* DIRECTIONS FOR THIS TASK:
Only one stretch of the data is wanted: the line containing "Heroku es una", the line containing "En mi caso, he", and every line between them, copied exactly.

Stored data entries:
◇ ◇ ◇
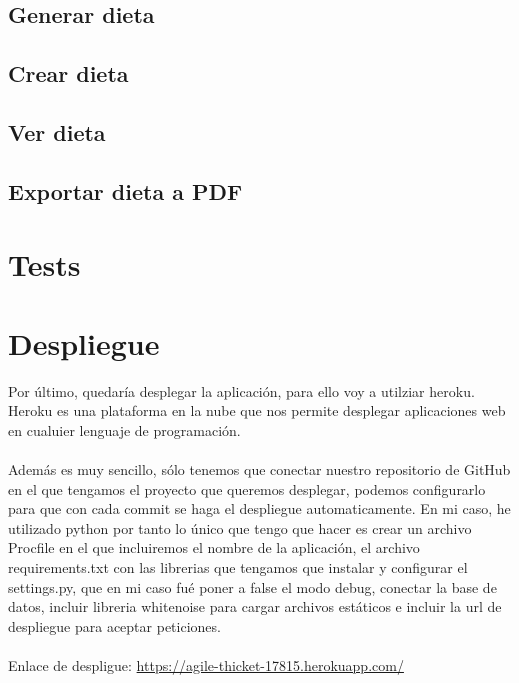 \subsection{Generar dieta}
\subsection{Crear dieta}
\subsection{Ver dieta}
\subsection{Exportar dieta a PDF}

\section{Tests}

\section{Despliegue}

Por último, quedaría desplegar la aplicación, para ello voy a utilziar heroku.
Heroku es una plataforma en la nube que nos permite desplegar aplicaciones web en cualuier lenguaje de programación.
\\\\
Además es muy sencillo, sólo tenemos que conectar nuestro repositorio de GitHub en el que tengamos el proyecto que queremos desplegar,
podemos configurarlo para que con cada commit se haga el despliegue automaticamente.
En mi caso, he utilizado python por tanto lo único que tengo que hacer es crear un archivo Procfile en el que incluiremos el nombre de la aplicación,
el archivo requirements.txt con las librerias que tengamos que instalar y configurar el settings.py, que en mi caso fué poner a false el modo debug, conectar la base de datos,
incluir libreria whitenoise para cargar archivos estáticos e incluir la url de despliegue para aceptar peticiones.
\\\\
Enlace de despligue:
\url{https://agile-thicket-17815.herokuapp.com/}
◇ ◇ ◇
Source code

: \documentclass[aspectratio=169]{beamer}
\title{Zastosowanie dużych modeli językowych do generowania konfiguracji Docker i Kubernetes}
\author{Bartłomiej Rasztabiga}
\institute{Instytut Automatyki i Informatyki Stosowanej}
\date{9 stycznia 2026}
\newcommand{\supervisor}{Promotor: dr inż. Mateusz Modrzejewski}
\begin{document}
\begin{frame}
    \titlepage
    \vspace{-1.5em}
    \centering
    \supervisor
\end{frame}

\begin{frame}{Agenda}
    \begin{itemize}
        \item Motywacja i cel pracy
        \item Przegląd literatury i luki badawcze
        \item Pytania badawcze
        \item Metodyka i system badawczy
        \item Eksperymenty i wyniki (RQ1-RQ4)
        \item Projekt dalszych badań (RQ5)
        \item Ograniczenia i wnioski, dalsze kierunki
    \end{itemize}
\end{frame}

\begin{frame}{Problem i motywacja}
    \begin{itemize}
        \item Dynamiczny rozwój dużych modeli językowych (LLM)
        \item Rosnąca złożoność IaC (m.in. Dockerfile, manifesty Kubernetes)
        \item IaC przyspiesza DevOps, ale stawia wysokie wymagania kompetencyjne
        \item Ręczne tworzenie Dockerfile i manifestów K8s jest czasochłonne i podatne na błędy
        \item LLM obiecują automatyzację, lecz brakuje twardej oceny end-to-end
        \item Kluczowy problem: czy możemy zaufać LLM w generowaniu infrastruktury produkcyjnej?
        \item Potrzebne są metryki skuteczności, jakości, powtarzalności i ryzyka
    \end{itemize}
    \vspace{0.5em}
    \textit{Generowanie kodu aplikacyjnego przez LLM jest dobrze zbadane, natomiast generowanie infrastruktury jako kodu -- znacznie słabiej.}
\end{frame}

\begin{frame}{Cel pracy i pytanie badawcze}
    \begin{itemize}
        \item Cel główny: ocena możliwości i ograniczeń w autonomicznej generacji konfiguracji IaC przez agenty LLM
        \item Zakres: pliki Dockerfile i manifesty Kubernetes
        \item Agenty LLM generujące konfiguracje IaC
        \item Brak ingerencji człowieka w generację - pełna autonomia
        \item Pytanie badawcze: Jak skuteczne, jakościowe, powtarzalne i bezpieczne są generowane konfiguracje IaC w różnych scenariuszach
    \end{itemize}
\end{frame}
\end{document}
◇ ◇ ◇
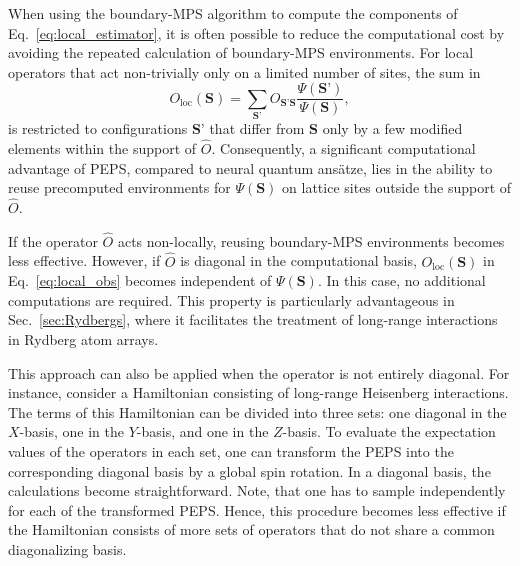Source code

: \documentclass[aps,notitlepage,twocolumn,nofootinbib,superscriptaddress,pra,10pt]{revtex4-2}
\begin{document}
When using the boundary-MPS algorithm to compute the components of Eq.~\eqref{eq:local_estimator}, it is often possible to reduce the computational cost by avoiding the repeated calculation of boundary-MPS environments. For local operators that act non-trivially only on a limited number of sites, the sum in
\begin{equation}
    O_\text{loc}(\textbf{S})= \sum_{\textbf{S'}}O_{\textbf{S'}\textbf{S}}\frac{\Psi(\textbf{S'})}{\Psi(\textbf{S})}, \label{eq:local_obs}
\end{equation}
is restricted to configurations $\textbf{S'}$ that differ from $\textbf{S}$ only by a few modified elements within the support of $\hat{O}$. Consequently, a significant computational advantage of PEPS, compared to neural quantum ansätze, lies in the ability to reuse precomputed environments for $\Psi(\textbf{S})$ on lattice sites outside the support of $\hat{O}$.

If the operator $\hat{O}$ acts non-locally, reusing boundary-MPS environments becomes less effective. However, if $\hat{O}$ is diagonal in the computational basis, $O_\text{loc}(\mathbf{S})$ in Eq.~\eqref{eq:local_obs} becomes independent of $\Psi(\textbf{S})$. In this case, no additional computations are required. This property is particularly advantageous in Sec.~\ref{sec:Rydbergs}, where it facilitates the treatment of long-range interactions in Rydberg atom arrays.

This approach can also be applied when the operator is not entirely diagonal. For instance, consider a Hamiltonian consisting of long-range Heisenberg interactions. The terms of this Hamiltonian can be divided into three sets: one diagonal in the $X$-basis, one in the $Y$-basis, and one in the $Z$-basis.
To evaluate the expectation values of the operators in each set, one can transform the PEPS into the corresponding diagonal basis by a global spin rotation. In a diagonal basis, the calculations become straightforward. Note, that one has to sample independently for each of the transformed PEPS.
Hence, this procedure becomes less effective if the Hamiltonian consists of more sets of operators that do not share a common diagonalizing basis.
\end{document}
◇ ◇ ◇
* WRITTEN ANSWER:
Heroku es una plataforma en la nube que nos permite desplegar aplicaciones web en cualuier lenguaje de programación.
\\\\
Además es muy sencillo, sólo tenemos que conectar nuestro repositorio de GitHub en el que tengamos el proyecto que queremos desplegar,
podemos configurarlo para que con cada commit se haga el despliegue automaticamente.
En mi caso, he utilizado python por tanto lo único que tengo que hacer es crear un archivo Procfile en el que incluiremos el nombre de la aplicación,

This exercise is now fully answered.